There was one quality in Vincent’s nature that was left out of almost every family description of her childhood. It was not her talent, nor her ability to absorb the hardship she faced alone with her sisters, nor the balancing act she performed with her aunts. It wasn’t even that in her mother’s constant absence she must be good or that because others were helping them she must be grateful.
Only Norma talked about her sudden rages. Norma remembered having her mouth stuffed with geranium leaves, suffocating under the pillow Vincent had placed over her and then sat on. It hadn’t felt like a prank. Now, in Newburyport, she remembered Vincent in a fury: “I don’t remember why. But she ran outside and stuck a kitchen knife in a tree. We watched.” She remembered, too, a conflict of wills between Vincent and their mother. Vincent was banished to the basement until she would apologize. She refused. After wha
t seemed like days to Norma, with no apology forthcoming, she and Kathleen stole downstairs to send her little boats with food and messages tucked inside. It was their mother who finally relented. “We used to say of Vincent that she had a bee chasing her. When she was bewildered by what she … I have to be so careful what I say. We had to calm her down a bit. Once in a while, when reality would hit her—something she couldn’t handle in her lovely way, then she was wild.”
Cora was ready to leave Newburyport behind her and head for Camden. She won her divorce that January, and Henry’s brother Bert Millay, who testified for her, told her if she went back to Camden, she might be given alimony. They stood in the courtroom while the judge asked Bert Millay if his brother Henry had abused her. “He has, shamefully,” he answered.

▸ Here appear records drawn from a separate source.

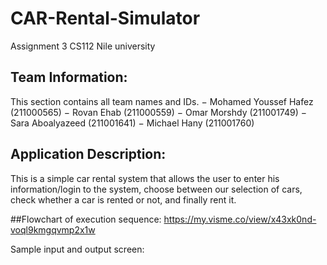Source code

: # CAR-Rental-Simulator
Assignment 3 CS112 Nile university

## Team Information:

This section contains all team names and IDs.
  −	Mohamed Youssef Hafez (211000565)
  −	Rovan Ehab (211000559)
  −	Omar Morshdy (211001749)
  −	Sara Aboalyazeed (211001641)
  −	Michael Hany (211001760)

## Application Description:
  This is a simple car rental system that allows the user to enter his information/login to the system, choose between our selection of cars, check whether a car is        rented or not, and finally rent it.
  
##Flowchart of execution sequence: 
https://my.visme.co/view/x43xk0nd-voql9kmgqvmp2x1w

Sample input and output screen: 






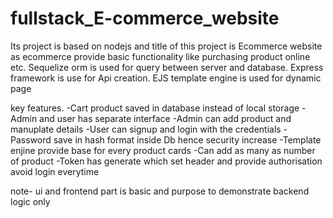 # fullstack_E-commerce_website

Its project is based on nodejs and title of this project is Ecommerce website as ecommerce provide basic functionality like purchasing product online etc.
Sequelize orm is used for query between server and database.
Express framework is use for Api creation.
EJS template engine is used for dynamic page

key features.
-Cart product saved in database instead of local storage 
-Admin and user has separate interface 
-Admin can add product and manuplate details
-User can signup and login with the credentials
-Password save in hash format inside Db hence security increase
-Template enjine provide base for every product cards
-Can add as many as number of product
-Token has generate which set header and provide authorisation avoid login everytime

note- ui and frontend part is basic and purpose to demonstrate backend logic only 
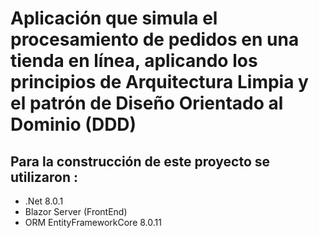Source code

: # Aplicación que simula el procesamiento de pedidos en una tienda en línea, aplicando los principios de Arquitectura Limpia y el patrón de Diseño Orientado al Dominio (DDD)

## Para la construcción de este proyecto se utilizaron :
  * .Net 8.0.1
  * Blazor Server (FrontEnd)
  * ORM EntityFrameworkCore 8.0.11
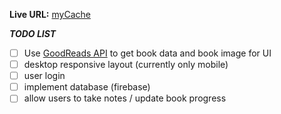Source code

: **Live URL:** [myCache](https://lukejans.github.io/library/)

**_TODO LIST_**

- [ ] Use [GoodReads API](https://www.goodreads.com/api/index#auth.user) to get book data and book image for UI
- [ ] desktop responsive layout (currently only mobile)
- [ ] user login
- [ ] implement database (firebase)
- [ ] allow users to take notes / update book progress
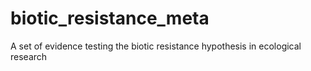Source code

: # biotic_resistance_meta
A set of evidence testing the biotic resistance hypothesis in ecological research
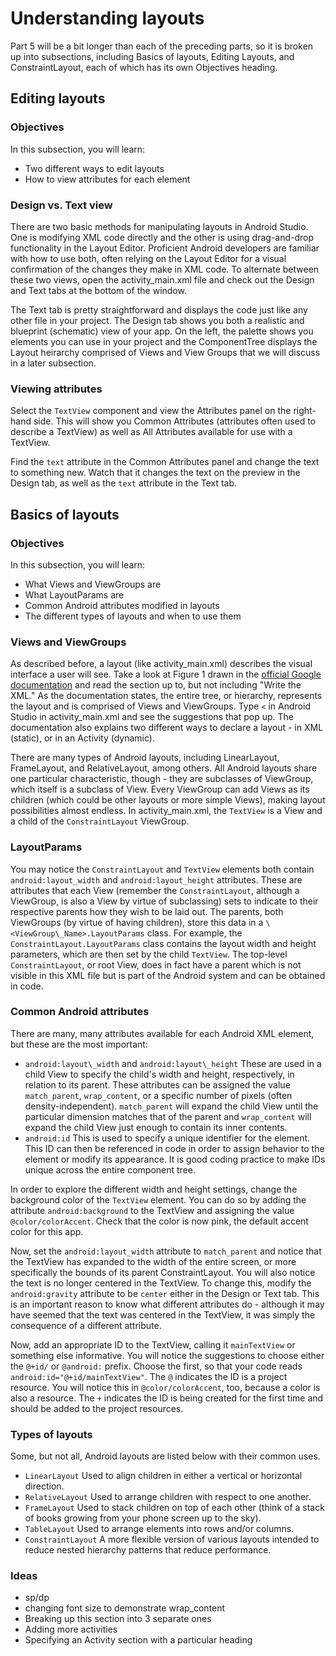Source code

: # Understanding layouts

Part 5 will be a bit longer than each of the preceding parts, so it is broken up into subsections, including Basics of layouts, Editing Layouts, and ConstraintLayout, each of which has its own Objectives heading.

## Editing layouts

### Objectives
In this subsection, you will learn:
- Two different ways to edit layouts
- How to view attributes for each element

### Design vs. Text view
There are two basic methods for manipulating layouts in Android Studio. One is modifying XML code directly and the other is using drag-and-drop functionality in the Layout Editor. Proficient Android developers are familiar with how to use both, often relying on the Layout Editor for a visual confirmation of the changes they make in XML code. To alternate between these two views, open the activity\_main.xml file and check out the Design and Text tabs at the bottom of the window.

The Text tab is pretty straightforward and displays the code just like any other file in your project. The Design tab shows you both a realistic and blueprint (schematic) view of your app. On the left, the palette shows you elements you can use in your project and the ComponentTree displays the Layout heirarchy comprised of Views and View Groups that we will discuss in a later subsection. 

### Viewing attributes
Select the `TextView` component and view the Attributes panel on the right-hand side. This will show you Common Attributes (attributes often used to describe a TextView) as well as All Attributes available for use with a TextView.

Find the `text` attribute in the Common Attributes panel and change the text to something new. Watch that it changes the text on the preview in the Design tab, as well as the `text` attribute in the Text tab.

## Basics of layouts

### Objectives
In this subsection, you will learn:
- What Views and ViewGroups are
- What LayoutParams are
- Common Android attributes modified in layouts
- The different types of layouts and when to use them

### Views and ViewGroups
As described before, a layout (like activity\_main.xml) describes the visual interface a user will see. Take a look at Figure 1 drawn in the [official Google documentation](https://developer.android.com/guide/topics/ui/declaring-layout) and read the section up to, but not including "Write the XML." As the documentation states, the entire tree, or hierarchy, represents the layout and is comprised of Views and ViewGroups. Type `<` in Android Studio in activity\_main.xml and see the suggestions that pop up. The documentation also explains two different ways to declare a layout - in XML (static), or in an Activity (dynamic).

There are many types of Android layouts, including LinearLayout, FrameLayout, and RelativeLayout, among others. All Android layouts share one particular characteristic, though - they are subclasses of ViewGroup, which itself is a subclass of View. Every ViewGroup can add Views as its children (which could be other layouts or more simple Views), making layout possibilities almost endless. In activity\_main.xml, the `TextView` is a View and a child of the `ConstraintLayout` ViewGroup.

### LayoutParams
You may notice the `ConstraintLayout` and `TextView` elements both contain `android:layout_width` and `android:layout_height` attributes. These are attributes that each View (remember the `ConstraintLayout`, although a ViewGroup, is also a View by virtue of subclassing) sets to indicate to their respective parents how they wish to be laid out. The parents, both ViewGroups (by virtue of having children), store this data in a `\<ViewGroup\_Name>.LayoutParams` class. For example, the `ConstraintLayout.LayoutParams` class contains the layout width and height parameters, which are then set by the child `TextView`. The top-level `ConstraintLayout`, or root View, does in fact have a parent which is not visible in this XML file but is part of the Android system and can be obtained in code.

### Common Android attributes
There are many, many attributes available for each Android XML element, but these are the most important:
- `android:layout\_width` and `android:layout\_height` These are used in a child View to specify the child's width and height, respectively, in relation to its parent. These attributes can be assigned the value `match_parent`, `wrap_content`, or a specific number of pixels (often density-independent). `match_parent` will expand the child View until the particular dimension matches that of the parent and `wrap_content` will expand the child View just enough to contain its inner contents.
- `android:id` This is used to specify a unique identifier for the element. This ID can then be referenced in code in order to assign behavior to the element or modify its appearance. It is good coding practice to make IDs unique across the entire component tree.

In order to explore the different width and height settings, change the background color of the `TextView` element. You can do so by adding the attribute `android:background` to the TextView and assigning the value `@color/colorAccent`. Check that the color is now pink, the default accent color for this app.

Now, set the `android:layout_width` attribute to `match_parent` and notice that the TextView has expanded to the width of the entire screen, or more specifically the bounds of its parent ConstraintLayout. You will also notice the text is no longer centered in the TextView. To change this, modify the `android:gravity` attribute to be `center` either in the Design or Text tab. This is an important reason to know what different attributes do - although it may have seemed that the text was centered in the TextView, it was simply the consequence of a different attribute.

Now, add an appropriate ID to the TextView, calling it `mainTextView` or something else informative. You will notice the suggestions to choose either the `@+id/` or `@android:` prefix. Choose the first, so that your code reads `android:id="@+id/mainTextView"`. The `@` indicates the ID is a project resource. You will notice this in `@color/colorAccent`, too, because a color is also a resource. The `+` indicates the ID is being created for the first time and should be added to the project resources.

### Types of layouts
Some, but not all, Android layouts are listed below with their common uses.
- `LinearLayout` Used to align children in either a vertical or horizontal direction.
- `RelativeLayout` Used to arrange children with respect to one another.
- `FrameLayout` Used to stack children on top of each other (think of  a stack of books growing from your phone screen up to the sky).
- `TableLayout` Used to arrange elements into rows and/or columns.
- `ConstraintLayout` A more flexible version of various layouts intended to reduce nested hierarchy patterns that reduce performance.

### Ideas
- sp/dp 
- changing font size to demonstrate wrap\_content
- Breaking up this section into 3 separate ones
- Adding more activities
- Specifying an Activity section with a particular heading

She was granted her divorce in an uncontested suit on January 11, 1904, “for the cause of cruel and abusive treatment” and awarded custody of the three children and a sum of five dollars a week for their support.
CHAPTER 4
Vincent began a diary she called Rosemary, in which she charted the upheavals of her domestic life and of her struggle to surpass the limits of a Camden girlhood. If Rosemary provides the mementos of that girlhood, it also bears witness to Millay’s passionate interior life, which was never entirely bound to her family or at ease within her community. She started the diaries innocently enough at the suggestion of Ethel Knight, whom she’d met through the St. Nicholas League. But whereas Ethel kept her diary without missing a day, Vincent rarely kept hers with any regularity. From the beginning she felt her lapses signaled a lack of self-respect, and she chastised herself for them. She intended to be worthy of her own self-respect, and worthiness was linked to God. At sixteen she was serious, severe even, and somewhat self-important. She attended the Congregational church and was part of a girls’ Bible study group, the Genethod, the Welsh word for “daughter.” New England Protestant though she was, Millay was not much interested in self-surrender, either to God or to convention. Her greatest praise was reserved for the “God of Life.”